Psychological Safety and felt sensation with Kate Nicholson
December 6, 2024
In previous columns, we have focused on how understanding our fears can help us live with them. Is this the only way? This week, we explored healing with Kate Nicholson, the assistant director of student wellness programs and coordinator of wellness outreach. Trained as a yoga instructor, reiki practitioner and massage therapist, Nicholson believes that the body is the source of emotions and that it can be a site of healing. She shared some insights into felt experiences as ways of healing, as well as the patterns of fear she notices on campus. Through her “Well Chats,” a program where students can engage in one-on-one conversations with Nicholson, she hears about the fears and “dis-ease” that students are experiencing. This “dis-ease,” according to Nicholson, describes the uneasiness around mental health or mental stability.
Students come to “Well Chats” when something is “off.” Sometimes they know what is wrong. Other times, they cannot express the source of their unease, but Nicholson finds that students have more knowledge than they give themselves credit for. Ironically, she finds that the most common feelings are the hardest to share.
“They actually often do know, but they don’t know how to dare to share or express it,” Nicholson says. “[Loneliness or homesickness] feels like an experience that is so human, so normal, so to be expected, especially on the heels of one of the biggest transitions and changes in one’s young life coming to college,… [yet there is a] hook of shame attached to it.”
In her experience as a staff member, she feels a parallel experience, not with loneliness, but with fear manifested as a result of questioning whether her work and perspective is enough. She reflects on Francis Weller’s concept of the “commons” as a means of confronting this fear.
“Grief and loneliness are the commons of the soul, the thing that we as humans have in common, [and yet] they are some of the places that feel the darkest and most uncharted,” she says, quoting Weller.
According to Nicholson, to chart grief and loneliness together, we need to be comfortable enough to share. Psychological safety influences our ability to share those scarier feelings. Nicholson describes how our sense of psychological safety affects our engagement socially, in classes, in office hours and in every space we are in.
“Does it feel safe in this room, in this space, among these people, these other bodies in the room, these other people … for me to be all of who I am in this moment?” Nicholson says. “We are constantly assessing for that, consciously or unconsciously.”

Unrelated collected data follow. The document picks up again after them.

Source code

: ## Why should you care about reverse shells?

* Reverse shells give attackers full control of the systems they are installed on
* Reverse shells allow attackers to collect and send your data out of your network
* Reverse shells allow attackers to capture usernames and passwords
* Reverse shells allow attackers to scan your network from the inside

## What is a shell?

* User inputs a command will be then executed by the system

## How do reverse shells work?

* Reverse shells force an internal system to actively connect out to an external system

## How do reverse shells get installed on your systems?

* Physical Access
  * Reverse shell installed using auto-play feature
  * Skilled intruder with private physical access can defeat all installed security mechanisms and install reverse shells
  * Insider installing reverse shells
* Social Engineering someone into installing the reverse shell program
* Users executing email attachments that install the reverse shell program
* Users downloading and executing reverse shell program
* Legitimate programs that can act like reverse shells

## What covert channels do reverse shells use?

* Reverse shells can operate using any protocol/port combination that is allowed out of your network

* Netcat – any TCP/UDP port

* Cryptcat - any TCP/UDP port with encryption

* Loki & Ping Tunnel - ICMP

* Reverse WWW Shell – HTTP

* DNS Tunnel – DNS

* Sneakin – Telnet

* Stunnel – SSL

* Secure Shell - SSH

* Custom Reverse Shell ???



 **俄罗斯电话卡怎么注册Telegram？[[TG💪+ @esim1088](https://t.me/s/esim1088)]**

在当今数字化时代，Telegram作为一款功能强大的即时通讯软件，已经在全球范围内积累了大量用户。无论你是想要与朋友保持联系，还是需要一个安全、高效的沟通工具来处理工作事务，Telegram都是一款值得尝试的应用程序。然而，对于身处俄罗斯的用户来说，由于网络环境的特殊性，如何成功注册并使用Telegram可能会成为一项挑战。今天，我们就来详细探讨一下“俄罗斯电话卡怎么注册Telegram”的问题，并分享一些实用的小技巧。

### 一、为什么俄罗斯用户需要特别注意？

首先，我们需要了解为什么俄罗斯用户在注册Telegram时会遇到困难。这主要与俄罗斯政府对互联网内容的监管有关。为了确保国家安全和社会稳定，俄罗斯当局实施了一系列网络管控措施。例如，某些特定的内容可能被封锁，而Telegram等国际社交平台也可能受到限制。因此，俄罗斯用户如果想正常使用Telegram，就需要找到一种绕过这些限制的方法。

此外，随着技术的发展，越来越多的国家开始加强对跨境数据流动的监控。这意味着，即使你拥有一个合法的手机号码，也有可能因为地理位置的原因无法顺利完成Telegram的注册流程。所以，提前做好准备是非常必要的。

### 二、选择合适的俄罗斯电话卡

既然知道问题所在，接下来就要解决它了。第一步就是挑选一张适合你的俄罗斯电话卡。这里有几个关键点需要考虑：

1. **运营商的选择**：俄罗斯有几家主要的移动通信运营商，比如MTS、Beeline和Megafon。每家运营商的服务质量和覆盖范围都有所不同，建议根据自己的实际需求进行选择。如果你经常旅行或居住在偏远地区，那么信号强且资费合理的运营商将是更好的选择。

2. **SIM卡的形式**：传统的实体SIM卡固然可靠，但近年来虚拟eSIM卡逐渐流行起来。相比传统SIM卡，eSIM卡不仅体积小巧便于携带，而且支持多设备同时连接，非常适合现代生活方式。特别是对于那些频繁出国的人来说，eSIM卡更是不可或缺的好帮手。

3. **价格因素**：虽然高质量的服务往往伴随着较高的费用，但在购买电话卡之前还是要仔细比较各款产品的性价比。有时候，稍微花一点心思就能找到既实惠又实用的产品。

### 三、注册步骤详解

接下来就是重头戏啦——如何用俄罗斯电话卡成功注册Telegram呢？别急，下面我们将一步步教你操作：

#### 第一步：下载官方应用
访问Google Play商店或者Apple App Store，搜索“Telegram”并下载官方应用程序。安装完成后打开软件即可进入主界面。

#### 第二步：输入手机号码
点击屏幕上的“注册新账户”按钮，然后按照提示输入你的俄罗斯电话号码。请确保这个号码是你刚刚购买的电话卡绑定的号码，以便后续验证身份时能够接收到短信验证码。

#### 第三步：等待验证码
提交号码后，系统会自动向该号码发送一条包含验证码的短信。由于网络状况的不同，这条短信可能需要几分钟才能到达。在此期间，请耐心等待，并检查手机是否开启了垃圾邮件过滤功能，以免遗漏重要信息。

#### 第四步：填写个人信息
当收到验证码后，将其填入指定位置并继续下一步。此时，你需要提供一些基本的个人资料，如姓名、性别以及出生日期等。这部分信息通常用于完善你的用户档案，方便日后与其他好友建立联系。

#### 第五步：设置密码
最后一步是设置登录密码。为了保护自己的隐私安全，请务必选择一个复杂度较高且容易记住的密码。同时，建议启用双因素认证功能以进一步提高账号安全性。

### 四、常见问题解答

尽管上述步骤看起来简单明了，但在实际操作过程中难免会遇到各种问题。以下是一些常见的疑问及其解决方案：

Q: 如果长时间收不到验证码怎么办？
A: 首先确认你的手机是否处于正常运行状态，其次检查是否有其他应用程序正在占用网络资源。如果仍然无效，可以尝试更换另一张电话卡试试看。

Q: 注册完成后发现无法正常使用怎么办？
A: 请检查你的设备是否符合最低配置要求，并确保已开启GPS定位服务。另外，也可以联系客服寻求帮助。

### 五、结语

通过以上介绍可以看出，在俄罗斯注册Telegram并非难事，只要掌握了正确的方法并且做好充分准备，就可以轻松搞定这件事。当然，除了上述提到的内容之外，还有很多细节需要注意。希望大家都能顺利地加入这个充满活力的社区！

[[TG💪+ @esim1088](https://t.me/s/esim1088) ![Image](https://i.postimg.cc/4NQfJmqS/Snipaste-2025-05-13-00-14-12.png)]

That is why Nicholson loves having “Well Chats”—because they are a space where students feel safer to reveal more of themselves. We invite readers to create psychologically safe spaces like these more often, so that we can feel comfortable expressing our feelings and grappling with them at the cognitive and conversational level. Although Nicholson loves talk therapy, she also raises bodily, non-verbal practices as alternative tools for managing emotions.
We do not always have to understand what is happening in order to heal. There are many theories regarding emotion, but one is that emotions are felt in the body first, and then interpreted by the mind; this is the model Nicholson works with. If emotions are “sensations first,” as Nicholson says, then perhaps we can treat them at the bodily level without ever deciphering a cognitive interpretation. Every week, there are students who come to Nicholson’s yoga sessions not really knowing what is wrong, but leave feeling better. These students felt dis-ease in their body and used their body to address it without necessarily unpacking the disease cognitively.
We do not always need to understand what is going on to feel better, Nicholson reminds us as she sits outside the weekly acupuncture clinic in Ladd.
“If you ask all the students who are in there receiving acupuncture right now, what is acupuncture, how and why does it work and what just happened for them? My pretty confident guess is that they would not be able to answer that for you,” Nicholson says. “And yet, did it work?… I trust that, yes, indeed, something, some degree of healing or support resourcing occurred without any necessary intellectual understanding of the process.”
The acupuncture clinic is offered Wednesdays from 11a.m. to 1p.m. in Ladd House (except during finals), several yoga classes are offered in Buck every week (except during finals) and Kate Nicholson is available for one-on-one wellness chats by appointment.